# [Prompt]
As soon as the line containing "# Projeto Receita" appears, copy it and every following line word for word until the records end.

# [Source information]
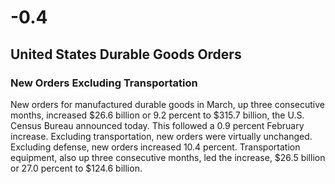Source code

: # -0.4

## United States Durable Goods Orders

### New Orders Excluding Transportation

New orders for manufactured durable goods in March, up three consecutive months, increased $26.6
billion or 9.2 percent to $315.7 billion, the U.S. Census Bureau announced today. This followed a 0.9
percent February increase. Excluding transportation, new orders were virtually unchanged. Excluding
defense, new orders increased 10.4 percent. Transportation equipment, also up three consecutive
months, led the increase, $26.5 billion or 27.0 percent to $124.6 billion.
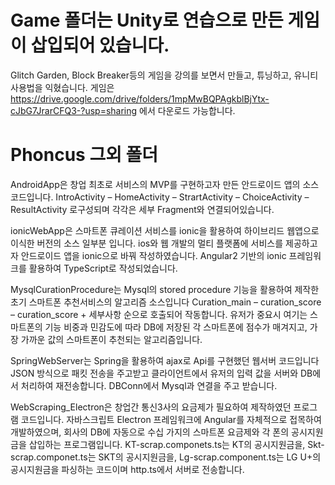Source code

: # Game 폴더는 Unity로 연습으로 만든 게임이 삽입되어 있습니다.
Glitch Garden, Block Breaker등의 게임을 강의를 보면서 만들고, 튜닝하고, 유니티 사용법을 익혔습니다.
게임은 https://drive.google.com/drive/folders/1mpMwBQPAgkblBjYtx-cJbG7JrarCFQ3-?usp=sharing 에서 다운로드 가능합니다.

# Phoncus 그외 폴더
AndroidApp은 창업 최초로 서비스의 MVP를 구현하고자 만든 안드로이드 앱의 소스코드입니다.
IntroActivity – HomeActivity – StrartActivity – ChoiceActivity – ResultActivity 로구성되며
각각은 세부 Fragment와 연결되어있습니다.

ionicWebApp은 스마트폰 큐레이션 서비스를 ionic을 활용하여 하이브리드 웹앱으로 이식한 버전의 소스 일부분 입니다.
ios와 웹 개발의 멀티 플랫폼에 서비스를 제공하고자 안드로이드 앱을 ionic으로 바꿔 작성하였습니다.
Angular2 기반의 ionic 프레임워크를 활용하여 TypeScript로 작성되었습니다.

MysqlCurationProcedure는 Mysql의 stored procedure 기능을 활용하여 제작한 초기 스마트폰 추천서비스의 알고리즘 소스입니다
Curation_main – curation_score – curation_score + 세부사항 순으로 호출되어 작동합니다.
유저가 중요시 여기는 스마트폰의 기능 비중과 민감도에 따라 DB에 저장된 각 스마트폰에 점수가 매겨지고, 가장 가까운 값의 스마트폰이 추천되는 알고리즘입니다.

SpringWebServer는 Spring을 활용하여 ajax로 Api를 구현했던 웹서버 코드입니다
JSON 방식으로 패킷 전송을 주고받고 클라이언트에서 유저의 입력 값을 서버와 DB에서 처리하여 재전송합니다.
DBConn에서 Mysql과 연결을 주고 받습니다.

WebScraping_Electron은 창업간 통신3사의 요금제가 필요하여 제작하였던 프로그램 코드입니다.
자바스크립트 Electron 프레임워크에 Angular를 자체적으로 접목하여 개발하였으며, 회사의 DB에 자동으로 수십 가지의 스마트폰 요금제와 각 폰의 공시지원금을 
삽입하는 프로그램입니다.
KT-scrap.componets.ts는 KT의 공시지원금을, Skt-scrap.componet.ts는 SKT의 공시지원금을, Lg-scrap.component.ts는 LG U+의 공시지원금을
파싱하는 코드이며 http.ts에서 서버로 전송합니다.
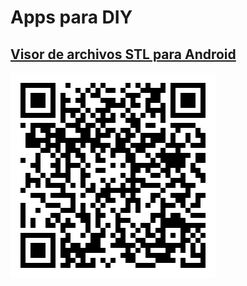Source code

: # Apps para DIY

## [Visor de archivos STL para Android](https://play.google.com/store/apps/details?id=com.performance.meshview)
![FastSTLViewer para Android](FastSTLViewer.jpg "Escanea con tu móvil")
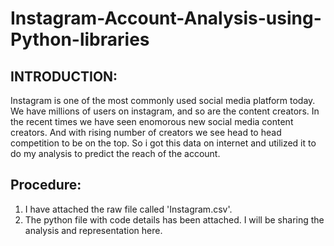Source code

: # Instagram-Account-Analysis-using-Python-libraries
## INTRODUCTION:
Instagram is one of the most commonly used social media platform today. We have millions of users on instagram, and so are the content creators.  In the recent times we have seen enomorous new social media content creators. And with rising number of creators we see head to head competition to be on the top. So i got this data on internet and utilized it to do my analysis to predict the reach of the account.
## Procedure:
1. I have attached the raw file called 'Instagram.csv'.
2. The python file with code details has been attached.
I will be sharing the analysis and representation here.
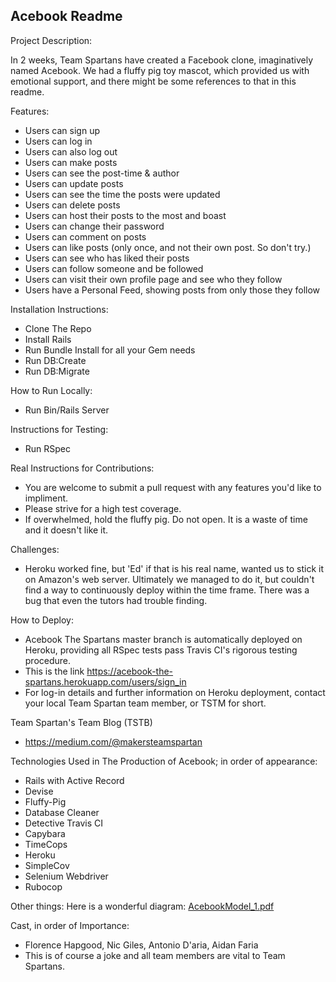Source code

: 
Acebook Readme
-----

Project Description:

In 2 weeks, Team Spartans have created a Facebook clone, imaginatively named Acebook. We had a fluffy pig toy mascot, which provided us with emotional support, and there might be some references to that in this readme.

Features:
 - Users can sign up
 - Users can log in
 - Users can also log out
 - Users can make posts
 - Users can see the post-time & author
 - Users can update posts
 - Users can see the time the posts were updated
 - Users can delete posts
 - Users can host their posts to the most and boast
 - Users can change their password
 - Users can comment on posts
 - Users can like posts (only once, and not their own post. So don't try.)
 - Users can see who has liked their posts
 - Users can follow someone and be followed
 - Users can visit their own profile page and see who they follow
 - Users have a Personal Feed, showing posts from only those they follow


Installation Instructions:
  - Clone The Repo
  - Install Rails
  - Run Bundle Install for all your Gem needs
  - Run DB:Create
  - Run DB:Migrate

How to Run Locally:
  - Run Bin/Rails Server

Instructions for Testing:
  - Run RSpec

Real Instructions for Contributions:
  - You are welcome to submit a pull request with any features you'd like to impliment.
  - Please strive for a high test coverage.
  - If overwhelmed, hold the fluffy pig. Do not open. It is a waste of time and it doesn't like it.

Challenges:
  - Heroku worked fine, but 'Ed' if that is his real name, wanted us to stick it on Amazon's web server. Ultimately we managed to do it, but couldn't find a way to continuously deploy within the time frame. There was a bug that even the tutors had trouble finding. 
  
How to Deploy:
  - Acebook The Spartans master branch is automatically deployed on Heroku, providing all RSpec tests pass Travis CI's rigorous testing procedure.
  - This is the link https://acebook-the-spartans.herokuapp.com/users/sign_in
  - For log-in details and further information on Heroku deployment, contact your local Team Spartan team member, or TSTM for short.

Team Spartan's Team Blog (TSTB)
  - https://medium.com/@makersteamspartan

Technologies Used in The Production of Acebook; in order of appearance:
  - Rails with Active Record
  - Devise
  - Fluffy-Pig
  - Database Cleaner
  - Detective Travis CI
  - Capybara
  - TimeCops
  - Heroku
  - SimpleCov
  - Selenium Webdriver
  - Rubocop
  
Other things:
Here is a wonderful diagram:
[AcebookModel_1.pdf](https://github.com/makersacademy/acebook-rails-template/files/2546120/AcebookModel_1.pdf)


Cast, in order of Importance:
  - Florence Hapgood, Nic Giles, Antonio D'aria, Aidan Faria
  - This is of course a joke and all team members are vital to Team Spartans.
  
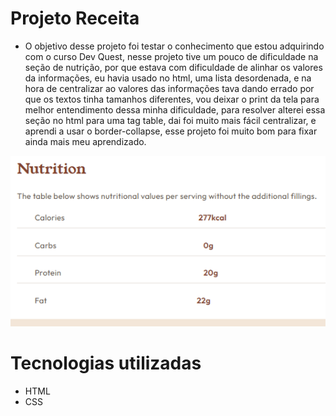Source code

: # Projeto Receita

- O objetivo desse  projeto foi testar o conhecimento que estou adquirindo com o curso Dev Quest, nesse projeto tive um pouco de dificuldade na seção de nutrição, por que estava com dificuldade de alinhar os valores da informações, eu havia usado no html, uma lista desordenada, e na hora de centralizar ao valores das informações tava dando errado por que os textos tinha tamanhos diferentes, vou deixar o print da tela para melhor entendimento dessa minha dificuldade, para resolver alterei essa seção no html para uma tag table, dai foi muito mais fácil centralizar, e aprendi a usar o border-collapse, esse projeto foi muito bom para fixar ainda mais meu aprendizado.

<img src="./src/images/Capturar.PNG" alt="Imagem dos valores desalinhados que tive dificuldade">

# Tecnologias utilizadas 

- HTML
- CSS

# [Result of the task]
: # Projeto Receita

- O objetivo desse  projeto foi testar o conhecimento que estou adquirindo com o curso Dev Quest, nesse projeto tive um pouco de dificuldade na seção de nutrição, por que estava com dificuldade de alinhar os valores da informações, eu havia usado no html, uma lista desordenada, e na hora de centralizar ao valores das informações tava dando errado por que os textos tinha tamanhos diferentes, vou deixar o print da tela para melhor entendimento dessa minha dificuldade, para resolver alterei essa seção no html para uma tag table, dai foi muito mais fácil centralizar, e aprendi a usar o border-collapse, esse projeto foi muito bom para fixar ainda mais meu aprendizado.

<img src="./src/images/Capturar.PNG" alt="Imagem dos valores desalinhados que tive dificuldade">

# Tecnologias utilizadas 

- HTML
- CSS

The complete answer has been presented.